No obstante, considera que se deben sumar otras acciones de corte social, como el manejo de la pandemia, el plan de vacunación, el reparto de alimentos a las comunidades más vulnerables, la entrega de laptops y tablets a estudiantes de instituciones públicas, y las reformas y modernizaciones al sistema de salud y hospitales públicos.

“Su popularidad ha venido creciendo y es gracias a su forma diferente de participar en política, de comunicarse con las personas y de demostrar bastante eficiencia en programas que responden a problemas que la gente tenía”, subraya.

¿Rumbo a un partido hegemónico?

Tras su abrumadora victoria, la supervivencia de los partidos tradicionales se encuentra en “jaque”, mientras que opositores y detractores alertan que El Salvador se enrumba a un sistema de partido hegemónico.
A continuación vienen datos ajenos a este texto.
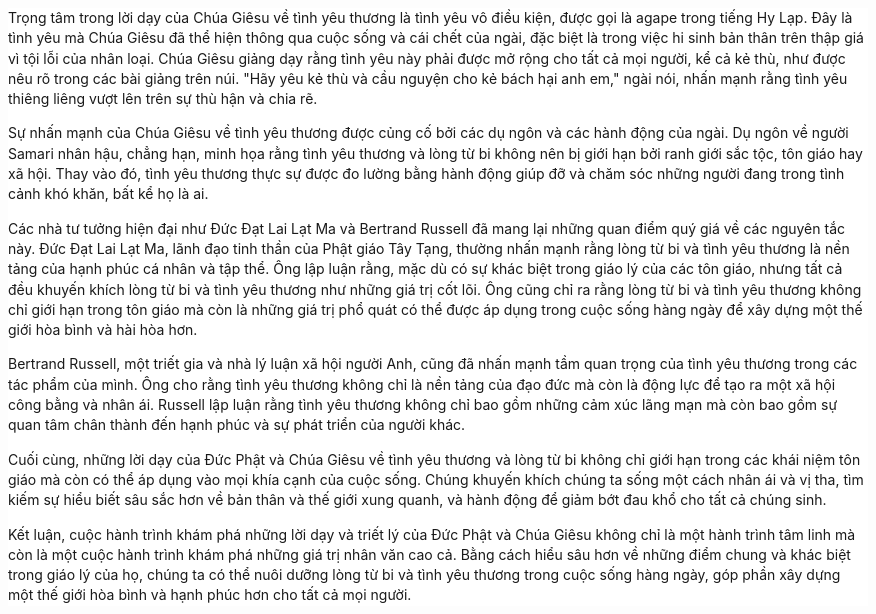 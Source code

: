Trọng tâm trong lời dạy của Chúa Giêsu về tình yêu thương là tình yêu vô điều
kiện, được gọi là agape trong tiếng Hy Lạp. Đây là tình yêu mà Chúa Giêsu đã thể
hiện thông qua cuộc sống và cái chết của ngài, đặc biệt là trong việc hi sinh
bản thân trên thập giá vì tội lỗi của nhân loại. Chúa Giêsu giảng dạy rằng tình
yêu này phải được mở rộng cho tất cả mọi người, kể cả kẻ thù, như được nêu rõ
trong các bài giảng trên núi. "Hãy yêu kẻ thù và cầu nguyện cho kẻ bách hại anh
em," ngài nói, nhấn mạnh rằng tình yêu thiêng liêng vượt lên trên sự thù hận và
chia rẽ.

Sự nhấn mạnh của Chúa Giêsu về tình yêu thương được củng cố bởi các dụ ngôn và
các hành động của ngài. Dụ ngôn về người Samari nhân hậu, chẳng hạn, minh họa
rằng tình yêu thương và lòng từ bi không nên bị giới hạn bởi ranh giới sắc tộc,
tôn giáo hay xã hội. Thay vào đó, tình yêu thương thực sự được đo lường bằng
hành động giúp đỡ và chăm sóc những người đang trong tình cảnh khó khăn, bất kể
họ là ai.

Các nhà tư tưởng hiện đại như Đức Đạt Lai Lạt Ma và Bertrand Russell đã mang lại
những quan điểm quý giá về các nguyên tắc này. Đức Đạt Lai Lạt Ma, lãnh đạo tinh
thần của Phật giáo Tây Tạng, thường nhấn mạnh rằng lòng từ bi và tình yêu thương
là nền tảng của hạnh phúc cá nhân và tập thể. Ông lập luận rằng, mặc dù có sự
khác biệt trong giáo lý của các tôn giáo, nhưng tất cả đều khuyến khích lòng từ
bi và tình yêu thương như những giá trị cốt lõi. Ông cũng chỉ ra rằng lòng từ bi
và tình yêu thương không chỉ giới hạn trong tôn giáo mà còn là những giá trị phổ
quát có thể được áp dụng trong cuộc sống hàng ngày để xây dựng một thế giới hòa
bình và hài hòa hơn.

Bertrand Russell, một triết gia và nhà lý luận xã hội người Anh, cũng đã nhấn
mạnh tầm quan trọng của tình yêu thương trong các tác phẩm của mình. Ông cho
rằng tình yêu thương không chỉ là nền tảng của đạo đức mà còn là động lực để tạo
ra một xã hội công bằng và nhân ái. Russell lập luận rằng tình yêu thương không
chỉ bao gồm những cảm xúc lãng mạn mà còn bao gồm sự quan tâm chân thành đến
hạnh phúc và sự phát triển của người khác.

Cuối cùng, những lời dạy của Đức Phật và Chúa Giêsu về tình yêu thương và lòng
từ bi không chỉ giới hạn trong các khái niệm tôn giáo mà còn có thể áp dụng vào
mọi khía cạnh của cuộc sống. Chúng khuyến khích chúng ta sống một cách nhân ái
và vị tha, tìm kiếm sự hiểu biết sâu sắc hơn về bản thân và thế giới xung quanh,
và hành động để giảm bớt đau khổ cho tất cả chúng sinh.

Kết luận, cuộc hành trình khám phá những lời dạy và triết lý của Đức Phật và
Chúa Giêsu không chỉ là một hành trình tâm linh mà còn là một cuộc hành trình
khám phá những giá trị nhân văn cao cả. Bằng cách hiểu sâu hơn về những điểm
chung và khác biệt trong giáo lý của họ, chúng ta có thể nuôi dưỡng lòng từ bi
và tình yêu thương trong cuộc sống hàng ngày, góp phần xây dựng một thế giới hòa
bình và hạnh phúc hơn cho tất cả mọi người.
En opinión de Trillos, los partidos políticos, que sumaron alrededor del 17% de los votos, deben “evaluar su mensaje y su estrategia para encontrar la forma de conectar de nuevo con la ciudadanía”.

“Su bajo caudal de votos debería hacerlos reflexionar (...) están luchando por sobrevivir. Tendrían que replantearse su identidad como oposición en este nuevo ciclo político”, sostiene.

Indica, además, que, si el país se aproxima a un sistema de partido hegemónico, lo hace con el voto reiterado de la gente. “Al parecer están determinados, quieren ese espacio de figura y de partido hegemónico. La última vez, ganó por 22 puntos de diferencia sobre el segundo lugar y ahora la tendencia es 80 puntos. Eso es mucho, muchísimo, y ese mensaje de respaldo popular algún sentido tiene”, enfatiza.

En esta nueva gestión, Trillos asegura que las expectativas ciudadanas van dirigidas a profundizar los cambios que Bukele ha implementado, que combata el bajo crecimiento económico histórico, atraiga mayores inversiones, genere fuentes de empleo sostenibles e impulse el sistema de educación y salud.